**ASSIGNMENT**
Would you copy each line of the records that includes the word "neurônios"?

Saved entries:
****************************************
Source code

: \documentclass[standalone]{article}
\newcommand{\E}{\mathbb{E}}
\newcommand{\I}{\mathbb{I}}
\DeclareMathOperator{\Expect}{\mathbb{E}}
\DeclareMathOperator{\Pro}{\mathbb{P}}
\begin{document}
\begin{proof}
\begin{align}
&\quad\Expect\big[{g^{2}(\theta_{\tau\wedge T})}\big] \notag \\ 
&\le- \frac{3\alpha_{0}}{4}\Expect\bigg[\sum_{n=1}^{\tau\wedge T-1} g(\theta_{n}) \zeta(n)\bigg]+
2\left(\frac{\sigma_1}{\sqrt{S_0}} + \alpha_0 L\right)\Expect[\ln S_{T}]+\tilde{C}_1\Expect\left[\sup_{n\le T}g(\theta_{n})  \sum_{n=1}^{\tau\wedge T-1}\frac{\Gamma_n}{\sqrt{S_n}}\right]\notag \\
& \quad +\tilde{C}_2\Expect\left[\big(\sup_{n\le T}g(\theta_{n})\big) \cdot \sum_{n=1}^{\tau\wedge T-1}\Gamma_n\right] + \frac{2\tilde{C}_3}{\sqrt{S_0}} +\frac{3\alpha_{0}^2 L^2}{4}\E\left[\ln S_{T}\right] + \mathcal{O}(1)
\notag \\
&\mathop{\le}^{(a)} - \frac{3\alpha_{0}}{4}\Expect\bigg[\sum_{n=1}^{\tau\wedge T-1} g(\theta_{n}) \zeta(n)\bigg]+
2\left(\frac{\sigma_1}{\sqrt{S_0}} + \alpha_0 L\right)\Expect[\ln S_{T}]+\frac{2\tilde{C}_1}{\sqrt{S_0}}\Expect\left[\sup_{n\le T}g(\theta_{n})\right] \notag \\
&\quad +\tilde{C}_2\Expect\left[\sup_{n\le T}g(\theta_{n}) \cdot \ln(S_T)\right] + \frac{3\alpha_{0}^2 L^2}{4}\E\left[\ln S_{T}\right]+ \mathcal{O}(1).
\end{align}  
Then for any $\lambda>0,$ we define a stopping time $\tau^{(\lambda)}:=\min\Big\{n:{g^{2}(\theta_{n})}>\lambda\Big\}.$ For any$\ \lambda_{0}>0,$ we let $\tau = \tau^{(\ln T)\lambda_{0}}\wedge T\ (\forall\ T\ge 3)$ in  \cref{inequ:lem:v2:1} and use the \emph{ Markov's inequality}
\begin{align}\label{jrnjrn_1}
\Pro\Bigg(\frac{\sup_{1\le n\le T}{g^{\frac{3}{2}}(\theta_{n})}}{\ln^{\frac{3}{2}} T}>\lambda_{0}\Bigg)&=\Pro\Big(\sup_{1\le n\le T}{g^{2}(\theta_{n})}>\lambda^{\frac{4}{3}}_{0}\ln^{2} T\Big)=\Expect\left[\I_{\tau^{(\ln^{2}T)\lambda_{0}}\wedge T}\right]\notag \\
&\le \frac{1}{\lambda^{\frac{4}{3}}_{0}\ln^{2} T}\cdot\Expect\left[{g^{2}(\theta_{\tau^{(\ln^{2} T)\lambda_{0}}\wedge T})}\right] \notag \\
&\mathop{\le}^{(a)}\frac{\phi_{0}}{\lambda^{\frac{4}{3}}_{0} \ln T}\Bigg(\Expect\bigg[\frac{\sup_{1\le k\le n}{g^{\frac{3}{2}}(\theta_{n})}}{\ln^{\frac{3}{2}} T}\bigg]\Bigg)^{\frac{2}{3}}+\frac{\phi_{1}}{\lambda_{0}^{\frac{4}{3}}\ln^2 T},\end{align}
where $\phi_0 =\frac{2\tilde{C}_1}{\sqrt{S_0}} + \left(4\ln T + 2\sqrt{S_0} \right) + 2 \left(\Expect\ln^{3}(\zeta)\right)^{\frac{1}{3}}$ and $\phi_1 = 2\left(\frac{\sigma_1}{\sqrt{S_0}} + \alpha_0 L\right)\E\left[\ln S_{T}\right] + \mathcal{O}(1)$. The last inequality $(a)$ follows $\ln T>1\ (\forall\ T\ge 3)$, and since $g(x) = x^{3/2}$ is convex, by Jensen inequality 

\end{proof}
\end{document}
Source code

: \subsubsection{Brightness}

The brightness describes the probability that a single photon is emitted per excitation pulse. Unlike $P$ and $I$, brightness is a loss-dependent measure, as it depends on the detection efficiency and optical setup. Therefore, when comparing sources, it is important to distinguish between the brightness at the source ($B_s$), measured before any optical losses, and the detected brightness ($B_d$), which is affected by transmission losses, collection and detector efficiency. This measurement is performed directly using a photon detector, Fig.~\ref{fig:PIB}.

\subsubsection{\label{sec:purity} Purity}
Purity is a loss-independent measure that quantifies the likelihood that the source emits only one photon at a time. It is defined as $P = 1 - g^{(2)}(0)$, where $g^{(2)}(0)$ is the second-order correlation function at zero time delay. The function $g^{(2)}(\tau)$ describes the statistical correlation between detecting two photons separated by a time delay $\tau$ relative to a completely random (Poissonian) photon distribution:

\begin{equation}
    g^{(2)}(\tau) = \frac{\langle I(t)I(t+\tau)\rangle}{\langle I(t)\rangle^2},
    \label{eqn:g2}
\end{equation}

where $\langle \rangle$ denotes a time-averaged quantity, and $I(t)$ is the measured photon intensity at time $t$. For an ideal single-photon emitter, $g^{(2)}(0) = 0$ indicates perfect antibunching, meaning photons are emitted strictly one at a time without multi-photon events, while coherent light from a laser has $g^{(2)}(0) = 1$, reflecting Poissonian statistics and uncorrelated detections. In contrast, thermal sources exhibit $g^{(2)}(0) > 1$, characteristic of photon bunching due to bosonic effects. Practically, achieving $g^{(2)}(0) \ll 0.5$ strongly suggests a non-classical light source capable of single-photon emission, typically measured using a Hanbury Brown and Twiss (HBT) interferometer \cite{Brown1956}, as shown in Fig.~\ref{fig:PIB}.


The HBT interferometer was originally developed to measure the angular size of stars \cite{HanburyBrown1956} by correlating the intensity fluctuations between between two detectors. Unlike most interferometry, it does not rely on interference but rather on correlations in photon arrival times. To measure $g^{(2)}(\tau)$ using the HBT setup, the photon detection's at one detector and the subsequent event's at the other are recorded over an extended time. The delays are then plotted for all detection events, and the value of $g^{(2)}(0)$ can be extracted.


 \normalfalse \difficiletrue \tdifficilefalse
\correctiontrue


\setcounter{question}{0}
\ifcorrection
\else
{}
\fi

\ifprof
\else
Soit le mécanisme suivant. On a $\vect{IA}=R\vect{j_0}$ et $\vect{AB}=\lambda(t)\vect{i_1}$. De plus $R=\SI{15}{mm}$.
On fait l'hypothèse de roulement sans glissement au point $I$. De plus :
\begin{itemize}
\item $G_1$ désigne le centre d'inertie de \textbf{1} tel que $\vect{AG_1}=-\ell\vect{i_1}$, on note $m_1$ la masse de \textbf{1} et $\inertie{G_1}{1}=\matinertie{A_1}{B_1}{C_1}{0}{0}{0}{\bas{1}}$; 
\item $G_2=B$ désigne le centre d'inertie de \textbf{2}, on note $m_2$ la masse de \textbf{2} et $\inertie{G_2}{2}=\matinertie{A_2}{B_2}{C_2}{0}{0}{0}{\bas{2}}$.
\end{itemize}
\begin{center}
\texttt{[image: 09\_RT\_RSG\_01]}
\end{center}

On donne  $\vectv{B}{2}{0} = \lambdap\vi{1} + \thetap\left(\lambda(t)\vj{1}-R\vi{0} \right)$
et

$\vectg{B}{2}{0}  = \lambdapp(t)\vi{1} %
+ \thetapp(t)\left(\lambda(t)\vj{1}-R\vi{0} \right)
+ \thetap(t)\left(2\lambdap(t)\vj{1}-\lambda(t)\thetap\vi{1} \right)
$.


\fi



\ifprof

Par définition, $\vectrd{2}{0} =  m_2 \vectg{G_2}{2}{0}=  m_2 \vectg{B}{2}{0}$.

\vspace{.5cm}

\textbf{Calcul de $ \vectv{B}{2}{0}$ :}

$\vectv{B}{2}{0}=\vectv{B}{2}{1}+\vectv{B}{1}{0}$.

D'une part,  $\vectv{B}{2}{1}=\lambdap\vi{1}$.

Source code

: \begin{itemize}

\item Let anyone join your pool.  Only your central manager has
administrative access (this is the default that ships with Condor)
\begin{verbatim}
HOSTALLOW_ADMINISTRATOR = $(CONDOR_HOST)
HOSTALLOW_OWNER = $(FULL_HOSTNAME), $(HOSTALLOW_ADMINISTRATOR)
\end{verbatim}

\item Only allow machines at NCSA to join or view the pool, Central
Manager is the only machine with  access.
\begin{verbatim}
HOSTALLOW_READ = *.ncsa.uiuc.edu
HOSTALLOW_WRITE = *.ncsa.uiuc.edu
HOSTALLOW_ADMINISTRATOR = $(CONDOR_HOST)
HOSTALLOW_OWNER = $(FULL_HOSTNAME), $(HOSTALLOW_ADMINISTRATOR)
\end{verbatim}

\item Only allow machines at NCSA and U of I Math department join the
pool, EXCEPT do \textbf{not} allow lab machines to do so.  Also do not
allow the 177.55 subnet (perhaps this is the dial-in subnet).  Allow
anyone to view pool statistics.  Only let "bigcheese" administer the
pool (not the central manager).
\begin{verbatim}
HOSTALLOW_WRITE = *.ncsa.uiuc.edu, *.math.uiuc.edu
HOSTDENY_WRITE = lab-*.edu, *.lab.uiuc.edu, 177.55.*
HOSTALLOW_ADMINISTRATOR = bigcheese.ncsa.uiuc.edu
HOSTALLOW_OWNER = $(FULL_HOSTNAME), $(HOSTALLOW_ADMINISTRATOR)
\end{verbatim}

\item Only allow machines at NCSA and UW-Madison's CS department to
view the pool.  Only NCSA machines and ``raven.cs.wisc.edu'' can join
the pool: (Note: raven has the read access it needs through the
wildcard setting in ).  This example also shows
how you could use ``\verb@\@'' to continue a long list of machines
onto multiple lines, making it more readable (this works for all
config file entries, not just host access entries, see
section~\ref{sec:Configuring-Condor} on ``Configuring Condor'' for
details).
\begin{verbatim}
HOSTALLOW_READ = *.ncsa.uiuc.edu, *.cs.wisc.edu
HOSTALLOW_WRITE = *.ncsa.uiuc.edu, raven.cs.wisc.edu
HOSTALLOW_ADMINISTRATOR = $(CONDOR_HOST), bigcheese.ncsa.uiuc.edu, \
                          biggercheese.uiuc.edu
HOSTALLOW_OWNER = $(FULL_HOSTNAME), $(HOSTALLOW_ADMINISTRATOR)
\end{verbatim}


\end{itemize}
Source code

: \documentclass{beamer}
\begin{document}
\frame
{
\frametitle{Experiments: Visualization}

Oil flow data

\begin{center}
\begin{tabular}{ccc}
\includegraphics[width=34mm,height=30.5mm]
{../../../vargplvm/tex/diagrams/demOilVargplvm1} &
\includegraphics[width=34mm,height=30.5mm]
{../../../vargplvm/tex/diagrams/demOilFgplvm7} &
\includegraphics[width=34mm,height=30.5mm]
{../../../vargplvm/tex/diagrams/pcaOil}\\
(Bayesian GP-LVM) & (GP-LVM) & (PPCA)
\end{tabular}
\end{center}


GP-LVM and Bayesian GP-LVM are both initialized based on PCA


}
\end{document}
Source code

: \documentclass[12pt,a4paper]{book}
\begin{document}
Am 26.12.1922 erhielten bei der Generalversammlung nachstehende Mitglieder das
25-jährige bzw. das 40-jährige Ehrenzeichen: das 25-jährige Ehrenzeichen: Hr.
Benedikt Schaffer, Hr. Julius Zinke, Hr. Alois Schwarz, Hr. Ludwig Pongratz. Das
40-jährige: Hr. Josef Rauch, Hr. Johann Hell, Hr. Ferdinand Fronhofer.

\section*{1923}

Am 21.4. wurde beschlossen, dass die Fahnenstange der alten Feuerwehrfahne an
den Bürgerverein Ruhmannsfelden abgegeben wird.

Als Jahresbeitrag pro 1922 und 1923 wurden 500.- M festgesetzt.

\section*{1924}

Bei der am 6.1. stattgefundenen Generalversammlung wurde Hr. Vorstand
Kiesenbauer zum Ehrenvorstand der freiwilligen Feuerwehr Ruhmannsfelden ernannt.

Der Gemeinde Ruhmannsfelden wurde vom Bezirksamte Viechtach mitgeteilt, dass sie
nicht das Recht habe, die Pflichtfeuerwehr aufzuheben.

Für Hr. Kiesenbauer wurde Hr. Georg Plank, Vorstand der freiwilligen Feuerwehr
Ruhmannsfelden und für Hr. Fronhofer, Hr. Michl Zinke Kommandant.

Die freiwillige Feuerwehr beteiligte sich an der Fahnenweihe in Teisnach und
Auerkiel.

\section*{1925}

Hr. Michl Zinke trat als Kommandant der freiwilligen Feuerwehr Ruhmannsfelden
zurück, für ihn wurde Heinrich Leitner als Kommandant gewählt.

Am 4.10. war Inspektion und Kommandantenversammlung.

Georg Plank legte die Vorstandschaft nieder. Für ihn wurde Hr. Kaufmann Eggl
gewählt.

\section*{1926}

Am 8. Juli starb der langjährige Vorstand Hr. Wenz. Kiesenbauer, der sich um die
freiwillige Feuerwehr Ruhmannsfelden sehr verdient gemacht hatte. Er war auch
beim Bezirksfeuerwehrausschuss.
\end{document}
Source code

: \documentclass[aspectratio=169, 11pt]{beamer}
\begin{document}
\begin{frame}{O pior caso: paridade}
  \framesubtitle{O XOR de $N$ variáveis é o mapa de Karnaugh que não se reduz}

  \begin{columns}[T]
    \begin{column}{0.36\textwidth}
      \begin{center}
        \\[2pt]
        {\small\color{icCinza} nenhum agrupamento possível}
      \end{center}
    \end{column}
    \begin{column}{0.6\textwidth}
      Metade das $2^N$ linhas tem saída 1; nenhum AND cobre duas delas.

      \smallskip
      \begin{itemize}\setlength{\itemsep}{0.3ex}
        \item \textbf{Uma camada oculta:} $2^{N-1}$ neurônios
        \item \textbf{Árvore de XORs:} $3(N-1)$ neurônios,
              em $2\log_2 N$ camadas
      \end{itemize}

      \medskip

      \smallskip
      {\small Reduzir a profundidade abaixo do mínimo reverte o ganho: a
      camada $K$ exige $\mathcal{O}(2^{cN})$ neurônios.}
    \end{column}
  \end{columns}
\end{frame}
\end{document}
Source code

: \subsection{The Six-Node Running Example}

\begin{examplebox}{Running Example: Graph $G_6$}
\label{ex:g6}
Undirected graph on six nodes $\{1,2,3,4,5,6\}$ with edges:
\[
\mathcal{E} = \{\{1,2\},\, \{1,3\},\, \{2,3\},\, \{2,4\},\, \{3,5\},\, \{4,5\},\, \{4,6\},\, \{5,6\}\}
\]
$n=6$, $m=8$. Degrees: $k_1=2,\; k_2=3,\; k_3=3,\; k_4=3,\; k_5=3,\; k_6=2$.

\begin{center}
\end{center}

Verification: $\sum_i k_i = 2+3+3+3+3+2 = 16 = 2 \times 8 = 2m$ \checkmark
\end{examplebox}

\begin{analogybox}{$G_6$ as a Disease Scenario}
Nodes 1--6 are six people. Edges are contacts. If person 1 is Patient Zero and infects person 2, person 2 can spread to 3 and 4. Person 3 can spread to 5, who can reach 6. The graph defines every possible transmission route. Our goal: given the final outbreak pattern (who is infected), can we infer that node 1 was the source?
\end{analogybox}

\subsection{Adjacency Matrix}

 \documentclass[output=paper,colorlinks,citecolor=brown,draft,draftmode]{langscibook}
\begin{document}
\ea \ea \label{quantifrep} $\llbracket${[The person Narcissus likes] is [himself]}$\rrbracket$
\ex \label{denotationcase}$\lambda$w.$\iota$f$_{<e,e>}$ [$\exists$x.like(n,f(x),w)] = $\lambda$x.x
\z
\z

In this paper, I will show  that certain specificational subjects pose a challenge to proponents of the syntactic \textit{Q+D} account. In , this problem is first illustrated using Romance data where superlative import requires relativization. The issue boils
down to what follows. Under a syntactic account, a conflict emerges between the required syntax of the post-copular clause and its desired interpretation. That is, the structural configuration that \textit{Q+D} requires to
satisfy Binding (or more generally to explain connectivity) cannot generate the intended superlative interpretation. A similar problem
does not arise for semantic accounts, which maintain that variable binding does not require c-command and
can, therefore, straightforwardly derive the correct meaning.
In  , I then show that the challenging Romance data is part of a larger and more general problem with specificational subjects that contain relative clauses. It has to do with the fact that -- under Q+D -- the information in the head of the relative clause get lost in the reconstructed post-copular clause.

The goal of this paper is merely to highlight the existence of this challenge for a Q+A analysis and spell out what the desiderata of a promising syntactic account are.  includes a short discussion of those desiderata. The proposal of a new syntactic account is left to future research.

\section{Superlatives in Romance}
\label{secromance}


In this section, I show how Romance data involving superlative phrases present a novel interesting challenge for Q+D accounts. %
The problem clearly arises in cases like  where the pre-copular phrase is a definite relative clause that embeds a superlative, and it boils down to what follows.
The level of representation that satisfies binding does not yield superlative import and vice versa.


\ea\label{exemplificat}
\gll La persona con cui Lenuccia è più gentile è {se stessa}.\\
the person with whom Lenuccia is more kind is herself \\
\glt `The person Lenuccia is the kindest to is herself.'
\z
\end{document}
****************************************
**TASK SOLUTION**
        \item \textbf{Uma camada oculta:} $2^{N-1}$ neurônios
        \item \textbf{Árvore de XORs:} $3(N-1)$ neurônios,
      camada $K$ exige $\mathcal{O}(2^{cN})$ neurônios.}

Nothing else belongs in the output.